Sam- the mixed girl that becomes the face of the black power movement at her college through her Dear White People radio show. They make sure that you know that she is conflicted about where she fits in, is she too light skinned to run this movement, does the term Redbone offend her? You bet it does.  So she rocks every updo you can think of. She makes sure that you can tell her hair is natural throughout the entire movie. But you know being a mixed girl her hair might not be as curly as some so she doesn’t go and rock the full on fro, and you never see her hair down until. .. enter the white guy she is seeing on the side. Of course none of her black movement friends know about this.  It is not until she accepts her ” malato” ( as her white man calls her) ways and steps out of the spotlight to do what she loves that we see her beautiful hair out of it’s updo. When she embraces this “true self” of hers she then wears her hair down, and of course walks off into the sunset holding the hand of said white guy.

Leroy- Oh ya you have to throw a gay guy into the mix to make it complicated right? So Leroy the black guy that never fit in with anyone in high school, felt more discriminated against by the black students than the white students. Case and point someone in the movie tells him that ” you are only technically black” he has no home at the school. And is rocking a huge, unkept afro. He slowly meanders his way through all of the houses on campus and ends up back at the traditionally black house, he then finds himself at the most racist party and finds his place in the community. Is surrounded by his fellow black students and oh ya, gets a fresh cut. Now that he doesn’t have to hide behind that fro right, no need for that stereotype anymore. No way he could have just liked it.

CoCo- Oh CoCo, she is probably the one I am supposed to identify with, right, this girl that doesn’t feel strongly about black/white relations. Doesn’t come into college wanting to change the world. And maybe even wants to be white a little to much. And yet here I am writing a very racially fueled blog, guess I don’t fit into one of these pretty boxes, or maybe I am just more like Sam. But CoCo she is the only girl prominent in the movie that has a weave, or straight hair for that matter. You know, if you care about your race you are clearly a natural girl. Because how you choose to style your hair completely defines your stance on political issues. CoCo ends up dressed up at the “black party” in a white wig, and her line that stuck out to me, ” They don’t give a damn about no Harriet Tubman, they buy Jay-Z tickets. . . because they want to be us and for one night they got to be.”
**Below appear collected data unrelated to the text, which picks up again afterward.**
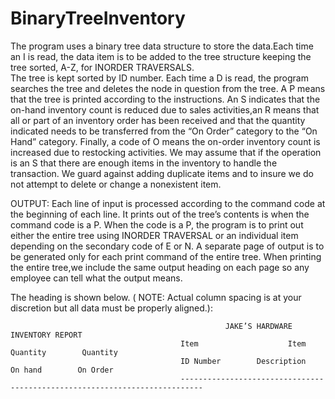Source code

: # BinaryTreeInventory
The program uses a binary tree data structure to store the data.Each time an I is read, the data item is to be added to the
tree structure keeping the tree sorted, A-Z, for INORDER TRAVERSALS.  
The tree is kept sorted by ID number.
Each time a D is read, the program searches the tree and deletes the node in question from the tree. 
A P means that the tree is printed according to the instructions. An S indicates that the on-hand inventory count
is reduced due to sales activities,an R means that all or part of an inventory order has been received and
that the quantity indicated needs to be transferred from the “On Order” category to the “On Hand” category.
Finally, a code of O means the on-order inventory count is increased due to restocking activities.
We may assume that if the operation is an S that there are enough items in the inventory to handle the transaction. 
We guard against adding duplicate items and to insure we do not attempt to delete or change a nonexistent item.

OUTPUT:  Each line of input is processed according to the command code at the beginning of each line.
It prints out of the tree’s contents is when the command code is a P.
When the code is a P, the program is to print out either the entire tree using INORDER TRAVERSAL or
an individual item depending on the secondary code of E or N. 
A separate page of output is to be generated only for each print command of the entire tree. 
When printing the entire tree,we include the same output heading on each page so any employee
can tell what the output means.


The heading is shown below.  ( NOTE:  Actual column spacing is at your discretion but all data must be properly aligned.): 


                                                    JAKE’S HARDWARE INVENTORY REPORT    
                                          Item                    Item                         Quantity        Quantity
                                          ID Number        Description             On hand        On Order
                                          ---------------------------------------------------------------------------
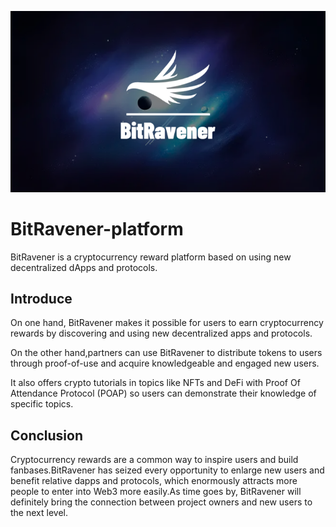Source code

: ![image](https://raw.githubusercontent.com/BitRavener/BitRavener-platform/main/Pictures/BitRavener.png)

# BitRavener-platform

BitRavener is a cryptocurrency reward platform based on using new decentralized dApps and protocols.

## Introduce

On one hand, BitRavener makes it possible for users to earn cryptocurrency rewards by discovering and using new decentralized apps and protocols.

On the other hand,partners can use BitRavener to distribute tokens to users through proof-of-use and acquire knowledgeable and engaged new users. 

It also offers crypto tutorials in topics like NFTs and DeFi with Proof Of Attendance Protocol (POAP) so users can demonstrate their knowledge of specific topics.

## Conclusion

Cryptocurrency rewards are a common way to inspire users and build fanbases.BitRavener has seized every opportunity to enlarge new users and benefit relative dapps and protocols, which enormously attracts more people to enter into Web3 more easily.As time goes by, BitRavener will definitely bring the connection between project owners and new users to the next level.
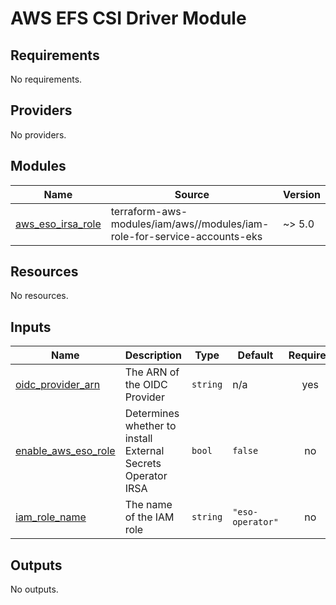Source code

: # AWS EFS CSI Driver Module

<!-- BEGIN_TF_DOCS -->
## Requirements

No requirements.

## Providers

No providers.

## Modules

| Name | Source | Version |
|------|--------|---------|
| <a name="module_aws_eso_irsa_role"></a> [aws\_eso\_irsa\_role](#module\_aws\_eso\_irsa\_role) | terraform-aws-modules/iam/aws//modules/iam-role-for-service-accounts-eks | ~> 5.0 |

## Resources

No resources.

## Inputs

| Name | Description | Type | Default | Required |
|------|-------------|------|---------|:--------:|
| <a name="input_oidc_provider_arn"></a> [oidc\_provider\_arn](#input\_oidc\_provider\_arn) | The ARN of the OIDC Provider | `string` | n/a | yes |
| <a name="input_enable_aws_eso_role"></a> [enable\_aws\_eso\_role](#input\_enable\_aws\_eso\_role) | Determines whether to install External Secrets Operator IRSA | `bool` | `false` | no |
| <a name="input_iam_role_name"></a> [iam\_role\_name](#input\_iam\_role\_name) | The name of the IAM role | `string` | `"eso-operator"` | no |

## Outputs

No outputs.
<!-- END_TF_DOCS -->
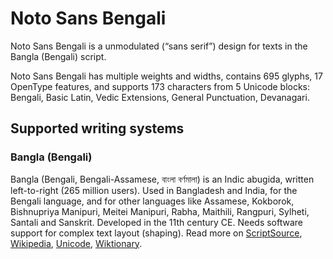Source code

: 
# Noto Sans Bengali

Noto Sans Bengali is a unmodulated (“sans serif”) design for texts in the Bangla (Bengali) script. 

Noto Sans Bengali has multiple weights and widths, contains 695 glyphs, 17 OpenType features, and supports 173 characters from 5 Unicode blocks: Bengali, Basic Latin, Vedic Extensions, General Punctuation, Devanagari.


## Supported writing systems


### Bangla (Bengali)

Bangla (Bengali, Bengali-Assamese, বাংলা বর্ণমালা) is an Indic abugida, written left-to-right (265 million users). Used in Bangladesh and India, for the Bengali language, and for other languages like Assamese, Kokborok, Bishnupriya Manipuri, Meitei Manipuri, Rabha, Maithili, Rangpuri, Sylheti, Santali and Sanskrit. Developed in the 11th century CE. Needs software support for complex text layout (shaping). Read more on [ScriptSource](https://scriptsource.org/scr/Beng), [Wikipedia](https://en.wikipedia.org/wiki/ISO_15924:Beng), [Unicode](https://www.unicode.org/versions/Unicode13.0.0/ch12.pdf#G664195), [Wiktionary](https://en.wiktionary.org/wiki/Category:Bengali_script).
Troy- Troy the son of the dean of students who has had a grudge with the white president of the school since forever. Troy that dated the presidents daughter because his dad wanted him too. Troy that became just a little bit “blacker” when he was around the white students so that they thought he was the cool guy, but was very “put together” around his fellow black students so that they would respect him or something. He made it clear to everyone that he did fresh cuts, he made it clear that his hair was important to him, important to keep short and clean. But of course gotta keep those waves in it, unkept nappy hair just wont do. Until he begins to stand up to his daddy and embrace himself, then it is a sideways cap and shaggy hair.

It is amazing to me the things I can see through the lenses of hair. And it is not that I have a problem with any of these characters I identify with a piece of all of them. But that is just it, a piece. Making this complex black movie still tried to put all of the pieces of a culture that has changed and evolved into pretty little boxes that are easy to identify. Sam wrote a book in this move that lets people take quizzes and identifies them as, oofta, nose-job, or 100. These boxes in themselves are a problem, what no one can ever try to succeed in a certain way without being an oofta, I can’t love my white boyfriend without being a nosejob?  I have made it a point in my life to stay clear of debates like this one, and here I am. . . so maybe I am more like one of these 4 characters than I want to believe. But here I am and that is not going to change.

If you loved this move that is great, I do not want a debate out of this . . this is just what the hair told me.